'' [العلمين] ALİMİN Mİ ALEMİN Mİ?'' ÜZERİNE MÜNAZARA TADINDA BİR SOHBET

بسم الله الرحمن الرحيم

ALİMİN Mİ ALEMİN Mİ?



Erdal SERÇE, Müfid YÜKSEL, Bülent Şahin EŞDEĞER, Edip YÜKSEL, Şener AKTAŞ, Fatih ve Reddü'l-Evham arasında, Fatiha suresinde geçen 
العلمين kelimesinin okunuşu üzerine münazara tadında twitter ortamında gerçekleşen sohbetten mümkün olduğunca diyalog sırası ve mana bütünlüğü korunarak hazırlanmıştır. 
https://twitter.com/reddulevham13/status/1405784576597839881?s=20&t=Ukk2oZMVBVNZcKu-ag3q8A

Erdal SERÇE: Neden?!



Ama benim Kur'an ım da, "Biz seni ancak, ALİMLERE/BİLENLERE rahmet olarak gönderdik" yazıyor, Onların Kur'an ın da "ALEMLERE" diyor. Kur'an'larımız farklı…

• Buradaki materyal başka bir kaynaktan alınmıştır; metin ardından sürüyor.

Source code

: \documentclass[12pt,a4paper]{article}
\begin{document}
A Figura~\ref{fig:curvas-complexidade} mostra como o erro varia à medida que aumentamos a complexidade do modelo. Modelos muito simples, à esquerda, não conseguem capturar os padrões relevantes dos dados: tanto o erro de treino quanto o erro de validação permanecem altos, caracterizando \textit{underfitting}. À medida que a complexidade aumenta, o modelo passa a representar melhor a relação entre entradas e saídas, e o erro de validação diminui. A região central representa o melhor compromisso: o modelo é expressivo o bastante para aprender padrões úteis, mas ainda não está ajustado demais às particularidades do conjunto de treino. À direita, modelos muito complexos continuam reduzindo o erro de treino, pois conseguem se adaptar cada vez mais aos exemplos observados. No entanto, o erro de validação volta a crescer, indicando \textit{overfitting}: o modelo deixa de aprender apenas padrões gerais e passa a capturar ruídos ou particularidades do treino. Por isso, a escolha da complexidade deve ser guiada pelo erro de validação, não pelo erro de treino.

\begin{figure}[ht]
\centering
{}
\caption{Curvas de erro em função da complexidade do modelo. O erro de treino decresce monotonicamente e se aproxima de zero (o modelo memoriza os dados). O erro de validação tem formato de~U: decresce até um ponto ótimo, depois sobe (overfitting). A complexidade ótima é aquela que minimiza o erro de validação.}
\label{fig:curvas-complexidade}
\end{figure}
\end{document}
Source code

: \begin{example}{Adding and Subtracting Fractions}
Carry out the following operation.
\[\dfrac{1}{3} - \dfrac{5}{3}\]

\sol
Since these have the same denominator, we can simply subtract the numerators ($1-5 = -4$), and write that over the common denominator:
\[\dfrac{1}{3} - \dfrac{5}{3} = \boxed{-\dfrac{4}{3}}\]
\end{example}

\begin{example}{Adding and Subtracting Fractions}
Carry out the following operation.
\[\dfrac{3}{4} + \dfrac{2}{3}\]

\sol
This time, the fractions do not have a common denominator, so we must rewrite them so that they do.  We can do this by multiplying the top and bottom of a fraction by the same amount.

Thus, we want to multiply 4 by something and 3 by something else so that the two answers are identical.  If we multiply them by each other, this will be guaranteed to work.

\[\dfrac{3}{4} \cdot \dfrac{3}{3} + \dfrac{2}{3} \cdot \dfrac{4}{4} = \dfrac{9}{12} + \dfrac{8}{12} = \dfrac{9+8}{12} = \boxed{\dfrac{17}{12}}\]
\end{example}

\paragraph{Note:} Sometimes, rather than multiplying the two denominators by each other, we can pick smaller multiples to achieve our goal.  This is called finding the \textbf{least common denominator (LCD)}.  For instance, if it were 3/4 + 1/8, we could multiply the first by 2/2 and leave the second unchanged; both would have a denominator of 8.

Reddü’l-Evham: Böyle okumak mümkün ancak bunun için sebep nedir? Bu okumayı esas alan bir kıraat var mıdır? Niçin mevcut Mushaflarda "âlemîn" şeklinde okuma esas alınmıştır?




Erdal SERÇE: 

Reddü’l-Evham: "Âlimîn" olması için bu yeterli bir gerekçe değil. Eğer sırf ilme karşı bir duruşun neticesi olsaydı ilimin ehemmiyetini vurgulayan hiçbir ayet ve hadis olmazdı. Hâlbuki malumunuz olduğu üzere durum bilâkis.

Erdal SERÇE: SENİN DE GÖRDÜĞÜN GİBİ, HER ŞEY ÇOK AÇIK ve NET iken, "YAZILMIYORDU ama OKUNUYORDU" veya "ÖYLE BİR NİYETLERİ OLSA İDİ" gibi subjektif söylemlere itibar edilmez!

 

Reddü’l-Evham: Sizin itiraz ettiğiniz ve değiştirildiğini iddia ettiğiniz harf ع

Harfinden sonra gelen ا

 Harfinin varlığı değil ل

 Harfinin harekesi ile alakalı. Ve bunun için verdiğiniz örnek fotoğraflar bunu desteklemiyor.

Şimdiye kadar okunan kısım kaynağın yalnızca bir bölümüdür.